Print exactly, and only, the lines running from the line containing "I42 = I2(:,end);" through the end of the records below.

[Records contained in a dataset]
::::

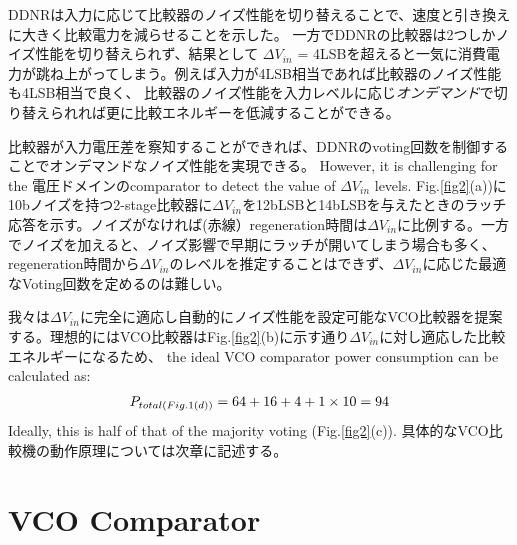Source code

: \documentclass[letterpaper, 10 pt, conference]{ieeeconf}  %
\begin{document}
DDNRは入力に応じて比較器のノイズ性能を切り替えることで、速度と引き換えに大きく比較電力を減らせることを示した。
一方でDDNRの比較器は2つしかノイズ性能を切り替えられず、結果として $\Delta V_{in}$ = 4LSBを超えると一気に消費電力が跳ね上がってしまう。例えば入力が4LSB相当であれば比較器のノイズ性能も4LSB相当で良く、 比較器のノイズ性能を入力レベルに応じ\textit{オンデマンド}で切り替えられれば更に比較エネルギーを低減することができる。 

比較器が入力電圧差を察知することができれば、DDNRのvoting回数を制御することでオンデマンドなノイズ性能を実現できる。
However, it is challenging for the 電圧ドメインのcomparator to detect the value of $\Delta V_{in}$ levels. Fig.\ref{fig2}(a))に10bノイズを持つ2-stage比較器\cite{miyahara2008low}に$\Delta V_{in}$を12bLSBと14bLSBを与えたときのラッチ応答を示す。ノイズがなければ(赤線）regeneration時間は$\Delta V_{in}$に比例する。一方でノイズを加えると、ノイズ影響で早期にラッチが開いてしまう場合も多く、regeneration時間から$\Delta V_{in}$のレベルを推定することはできず、$\Delta V_{in}$に応じた最適なVoting回数を定めるのは難しい。

我々は$\Delta V_{in}$に完全に適応し自動的にノイズ性能を設定可能なVCO比較器を提案する。理想的にはVCO比較器はFig.\ref{fig2}(b)に示す通り$\Delta V_{in}$に対し適応した比較エネルギーになるため、 the ideal VCO comparator power consumption can be calculated as:
\begin{eqnarray}
    \centering
    P_{total(Fig.1(d))} = 64+16+4+1\times 10=94
    \label{ddnr}
\end{eqnarray}
Ideally, this is half of that of the majority voting (Fig.\ref{fig2}(c)). 
具体的なVCO比較機の動作原理については次章に記述する。


\section{VCO Comparator}
\end{document}
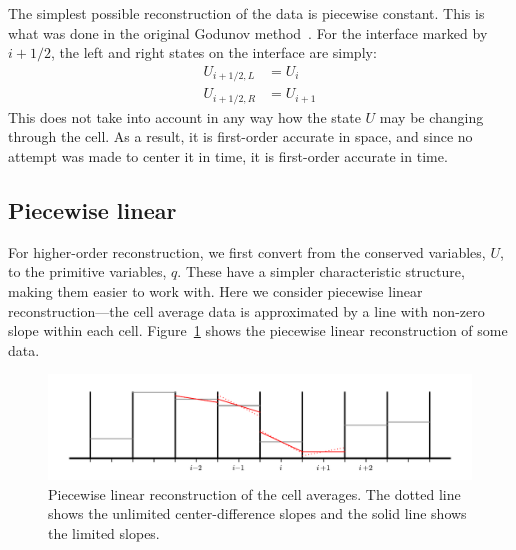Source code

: The simplest possible reconstruction of the data is piecewise constant.
This is what was done in the original Godunov method~\cite{godunov:1959}.  For the interface
marked by $i+1/2$, the left and right states on the interface are simply:
\begin{align}
U_{i+1/2,L} &= U_i \\
U_{i+1/2,R} &= U_{i+1}
\end{align}
This does not take into account in any way how the state $U$ may be changing
through the cell.  As a result, it is first-order accurate in space, and since
no attempt was made to center it in time, it is first-order accurate in time.

\subsection{Piecewise linear}

For higher-order reconstruction, we first convert from the conserved
variables, $U$, to the primitive variables, $q$.  These have a simpler
characteristic structure, making them easier to work with.  Here we
consider piecewise linear reconstruction---the cell average data is
approximated by a line with non-zero slope within each cell.
Figure~\ref{fig:plm} shows the piecewise linear reconstruction of some
data.

\begin{figure}[t]
\centering
\includegraphics[width=\linewidth]{piecewise-linear}
\caption[Piecewise linear reconstruction of cell average
  data]{\label{fig:plm} Piecewise linear reconstruction of the cell
  averages.  The dotted line shows the unlimited center-difference
  slopes and the solid line shows the limited slopes.}
\end{figure}

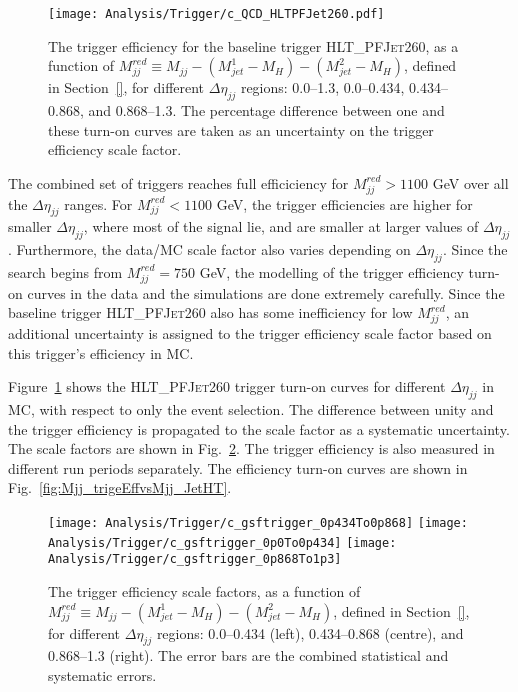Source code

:\begin{figure}[H]
  \begin{center}
    \texttt{[image: Analysis/Trigger/c\_QCD\_HLTPFJet260.pdf]}
  \end{center}
  \caption{The trigger efficiency for the baseline trigger \textsc{HLT\_PFJet260}, as a function of $M_{jj}^{red} \equiv M_{jj} - (M_{jet}^{1}-M_{H}) - (M_{jet}^{2}-M_{H})$, defined in Section~\ref{}, for different $\Delta\eta_{jj}$ regions: 0.0--1.3, 0.0--0.434, 0.434--0.868, and 0.868--1.3. The percentage difference between one and these turn-on curves are taken as an uncertainty on the trigger efficiency scale factor.}
  \label{fig:trigeEffvsMjj_QCDHT_HLTPFJet260_DEtabins}
\end{figure}

The combined set of triggers reaches full efficiciency for $M_{jj}^{red} > 1100$ GeV over all the $\Delta\eta_{jj}$ ranges. For $M_{jj}^{red} < 1100$ GeV, the trigger efficiencies are higher for smaller $\Delta\eta_{jj}$, where most of the signal lie, and are smaller at larger values of $\Delta\eta_{jj}$. Furthermore, the data/MC scale factor also varies depending on $\Delta\eta_{jj}$. Since the search begins from $M_{jj}^{red} = 750$ GeV, the modelling of the trigger efficiency turn-on curves in the data and the simulations are done extremely carefully. Since the baseline trigger \textsc{HLT\_PFJet260} also has some inefficiency for low $M_{jj}^{red}$, an additional uncertainty is assigned to the trigger efficiency scale factor based on this trigger's efficiency  in MC.

Figure~\ref{fig:trigeEffvsMjj_QCDHT_HLTPFJet260_DEtabins} shows the \textsc{HLT\_PFJet260} trigger turn-on curves for different $\Delta\eta_{jj}$ in MC, with respect to only the event selection. The difference between unity and the trigger efficiency is propagated to the scale factor as a systematic uncertainty. The scale factors are shown in Fig.~\ref{fig:trigeEffSFvsMjj_JetHT_DetaBins}. The trigger efficiency is also measured in different run periods separately. The efficiency turn-on curves are shown in Fig.~\ref{fig:Mjj_trigeEffvsMjj_JetHT}.

\begin{figure}[H]
  \begin{center}
    \texttt{[image: Analysis/Trigger/c\_gsftrigger\_0p434To0p868]}
    \texttt{[image: Analysis/Trigger/c\_gsftrigger\_0p0To0p434]}
    \texttt{[image: Analysis/Trigger/c\_gsftrigger\_0p868To1p3]}
  \end{center}
  \caption{The trigger efficiency scale factors, as a function of $M_{jj}^{red} \equiv M_{jj} - (M_{jet}^{1}-M_{H}) - (M_{jet}^{2}-M_{H})$, defined in Section~\ref{}, for different $\Delta\eta_{jj}$ regions: 0.0--0.434 (left), 0.434--0.868 (centre), and 0.868--1.3 (right). The error bars are the combined statistical and systematic errors.}
  \label{fig:trigeEffSFvsMjj_JetHT_DetaBins}
\end{figure}


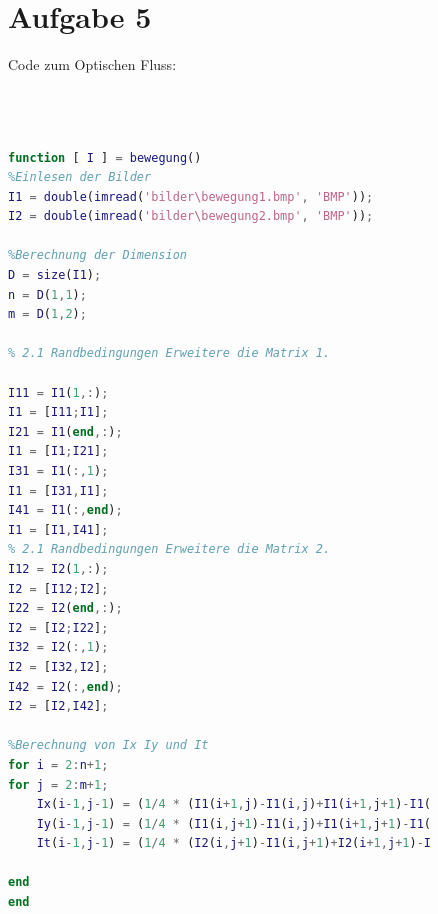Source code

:\documentclass[12pt,a4paper,oneside]{article}
\begin{document}
\newpage

\begin{figure} 
\section*{Aufgabe 5}
Code zum Optischen Fluss:
\begin{lstlisting}[language=Matlab,
frame=single,breaklines=true,keepspaces=true]



function [ I ] = bewegung()
%Einlesen der Bilder
I1 = double(imread('bilder\bewegung1.bmp', 'BMP'));
I2 = double(imread('bilder\bewegung2.bmp', 'BMP'));

%Berechnung der Dimension
D = size(I1);
n = D(1,1);
m = D(1,2);

% 2.1 Randbedingungen Erweitere die Matrix 1.

I11 = I1(1,:);
I1 = [I11;I1];
I21 = I1(end,:);
I1 = [I1;I21];
I31 = I1(:,1);
I1 = [I31,I1];
I41 = I1(:,end);
I1 = [I1,I41];
% 2.1 Randbedingungen Erweitere die Matrix 2.
I12 = I2(1,:);
I2 = [I12;I2];
I22 = I2(end,:);
I2 = [I2;I22];
I32 = I2(:,1);
I2 = [I32,I2];
I42 = I2(:,end);
I2 = [I2,I42];

%Berechnung von Ix Iy und It
for i = 2:n+1;
for j = 2:m+1;
    Ix(i-1,j-1) = (1/4 * (I1(i+1,j)-I1(i,j)+I1(i+1,j+1)-I1(i,j+1)+I2(i+1,j)-I2(i,j)+I2(i+1,j+1)-I2(i,j+1)));
    Iy(i-1,j-1) = (1/4 * (I1(i,j+1)-I1(i,j)+I1(i+1,j+1)-I1(i+1,j)+I2(i,j+1)-I2(i,j)+I2(i+1,j+1)-I2(i+1,j)));
    It(i-1,j-1) = (1/4 * (I2(i,j+1)-I1(i,j+1)+I2(i+1,j+1)-I1(i+1,j+1)+I2(i+1,j)-I1(i+1,j)+I2(i,j)-I1(i,j)));
        
end
end


\end{lstlisting}


\end{figure} 

\newpage
\end{document}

::::

**Solution to this task:**
I42 = I2(:,end);
I2 = [I2,I42];

%Berechnung von Ix Iy und It
for i = 2:n+1;
for j = 2:m+1;
    Ix(i-1,j-1) = (1/4 * (I1(i+1,j)-I1(i,j)+I1(i+1,j+1)-I1(i,j+1)+I2(i+1,j)-I2(i,j)+I2(i+1,j+1)-I2(i,j+1)));
    Iy(i-1,j-1) = (1/4 * (I1(i,j+1)-I1(i,j)+I1(i+1,j+1)-I1(i+1,j)+I2(i,j+1)-I2(i,j)+I2(i+1,j+1)-I2(i+1,j)));
    It(i-1,j-1) = (1/4 * (I2(i,j+1)-I1(i,j+1)+I2(i+1,j+1)-I1(i+1,j+1)+I2(i+1,j)-I1(i+1,j)+I2(i,j)-I1(i,j)));
        
end
end


\end{lstlisting}


\end{figure} 

\newpage
\end{document}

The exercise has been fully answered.